[Records excerpted from a collection]

++++++++

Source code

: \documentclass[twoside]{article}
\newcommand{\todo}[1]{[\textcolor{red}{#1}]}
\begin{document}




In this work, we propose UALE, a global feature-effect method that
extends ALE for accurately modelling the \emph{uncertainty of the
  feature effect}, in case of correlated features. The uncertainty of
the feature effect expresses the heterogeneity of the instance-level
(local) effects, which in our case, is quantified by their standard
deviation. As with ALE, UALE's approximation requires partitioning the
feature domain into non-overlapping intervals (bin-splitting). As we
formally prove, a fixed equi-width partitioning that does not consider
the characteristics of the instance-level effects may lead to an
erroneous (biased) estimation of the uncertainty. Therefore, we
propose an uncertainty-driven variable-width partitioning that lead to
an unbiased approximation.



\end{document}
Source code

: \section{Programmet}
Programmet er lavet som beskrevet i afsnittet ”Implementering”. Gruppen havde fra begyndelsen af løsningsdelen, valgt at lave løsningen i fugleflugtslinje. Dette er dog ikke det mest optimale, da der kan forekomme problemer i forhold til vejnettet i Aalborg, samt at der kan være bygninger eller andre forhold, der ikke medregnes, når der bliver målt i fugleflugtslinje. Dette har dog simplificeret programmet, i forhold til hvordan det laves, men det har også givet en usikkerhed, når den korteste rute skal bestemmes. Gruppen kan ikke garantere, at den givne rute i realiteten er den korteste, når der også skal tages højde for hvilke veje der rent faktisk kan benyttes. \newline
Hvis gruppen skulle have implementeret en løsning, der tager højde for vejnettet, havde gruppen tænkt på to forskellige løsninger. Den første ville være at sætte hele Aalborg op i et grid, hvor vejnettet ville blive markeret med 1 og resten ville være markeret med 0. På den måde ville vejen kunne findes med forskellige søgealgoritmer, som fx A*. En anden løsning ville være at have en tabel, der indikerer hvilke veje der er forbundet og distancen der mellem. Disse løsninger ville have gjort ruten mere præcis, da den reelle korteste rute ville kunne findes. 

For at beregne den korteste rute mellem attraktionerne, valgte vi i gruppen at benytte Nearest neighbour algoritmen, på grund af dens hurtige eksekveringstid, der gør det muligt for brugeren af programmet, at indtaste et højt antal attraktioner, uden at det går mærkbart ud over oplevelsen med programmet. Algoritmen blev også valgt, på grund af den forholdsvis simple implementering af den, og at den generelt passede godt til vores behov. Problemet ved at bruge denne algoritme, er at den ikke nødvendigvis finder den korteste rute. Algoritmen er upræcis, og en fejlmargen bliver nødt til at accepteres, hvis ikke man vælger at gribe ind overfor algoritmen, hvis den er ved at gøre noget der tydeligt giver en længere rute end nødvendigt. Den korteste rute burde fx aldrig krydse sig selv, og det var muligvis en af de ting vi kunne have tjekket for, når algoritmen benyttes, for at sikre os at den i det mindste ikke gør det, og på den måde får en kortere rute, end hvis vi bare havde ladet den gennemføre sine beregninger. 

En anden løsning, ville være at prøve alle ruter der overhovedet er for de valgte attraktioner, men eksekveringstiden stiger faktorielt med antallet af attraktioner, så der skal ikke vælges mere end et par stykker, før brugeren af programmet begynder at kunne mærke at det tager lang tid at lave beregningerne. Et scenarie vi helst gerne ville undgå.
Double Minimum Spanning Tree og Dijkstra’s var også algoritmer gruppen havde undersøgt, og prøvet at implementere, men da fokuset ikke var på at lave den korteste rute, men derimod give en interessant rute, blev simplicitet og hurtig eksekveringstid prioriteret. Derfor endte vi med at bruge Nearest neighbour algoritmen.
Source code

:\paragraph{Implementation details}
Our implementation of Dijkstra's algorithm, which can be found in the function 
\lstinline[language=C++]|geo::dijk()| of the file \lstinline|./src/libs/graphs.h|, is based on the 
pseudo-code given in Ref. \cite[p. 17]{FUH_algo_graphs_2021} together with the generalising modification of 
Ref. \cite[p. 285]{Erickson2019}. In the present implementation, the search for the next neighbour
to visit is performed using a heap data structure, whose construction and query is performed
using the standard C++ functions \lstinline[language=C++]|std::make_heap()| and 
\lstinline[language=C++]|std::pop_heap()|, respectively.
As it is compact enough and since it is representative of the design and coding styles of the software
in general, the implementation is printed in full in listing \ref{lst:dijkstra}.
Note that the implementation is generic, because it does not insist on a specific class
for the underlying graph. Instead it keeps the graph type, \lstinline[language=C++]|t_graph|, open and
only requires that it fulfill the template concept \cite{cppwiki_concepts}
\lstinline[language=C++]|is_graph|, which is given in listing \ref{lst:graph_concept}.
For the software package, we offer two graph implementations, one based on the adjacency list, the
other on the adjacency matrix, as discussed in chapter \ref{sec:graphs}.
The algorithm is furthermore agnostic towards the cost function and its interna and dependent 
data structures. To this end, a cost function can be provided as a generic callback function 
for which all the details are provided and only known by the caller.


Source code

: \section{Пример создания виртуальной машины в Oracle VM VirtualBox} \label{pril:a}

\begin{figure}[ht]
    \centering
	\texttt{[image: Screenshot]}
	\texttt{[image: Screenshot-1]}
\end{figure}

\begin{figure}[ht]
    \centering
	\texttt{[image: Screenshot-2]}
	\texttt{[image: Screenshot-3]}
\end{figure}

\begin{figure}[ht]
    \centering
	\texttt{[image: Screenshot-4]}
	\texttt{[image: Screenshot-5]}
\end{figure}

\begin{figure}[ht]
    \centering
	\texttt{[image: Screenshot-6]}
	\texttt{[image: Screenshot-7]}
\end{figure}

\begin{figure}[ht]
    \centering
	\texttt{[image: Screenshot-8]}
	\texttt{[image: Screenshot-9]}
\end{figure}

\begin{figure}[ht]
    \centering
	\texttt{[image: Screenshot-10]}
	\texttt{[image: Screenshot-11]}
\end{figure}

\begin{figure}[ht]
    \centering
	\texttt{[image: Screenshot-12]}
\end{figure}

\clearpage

++++++++

## WHAT NEEDS TO BE DONE:
Above this instruction are the records; retype exactly the lines from the one containing "the feature effect" up to and including the one containing "erroneous (biased) estimation".

## EXERCISE RESPONSE:
the feature effect expresses the heterogeneity of the instance-level
(local) effects, which in our case, is quantified by their standard
deviation. As with ALE, UALE's approximation requires partitioning the
feature domain into non-overlapping intervals (bin-splitting). As we
formally prove, a fixed equi-width partitioning that does not consider
the characteristics of the instance-level effects may lead to an
erroneous (biased) estimation of the uncertainty. Therefore, we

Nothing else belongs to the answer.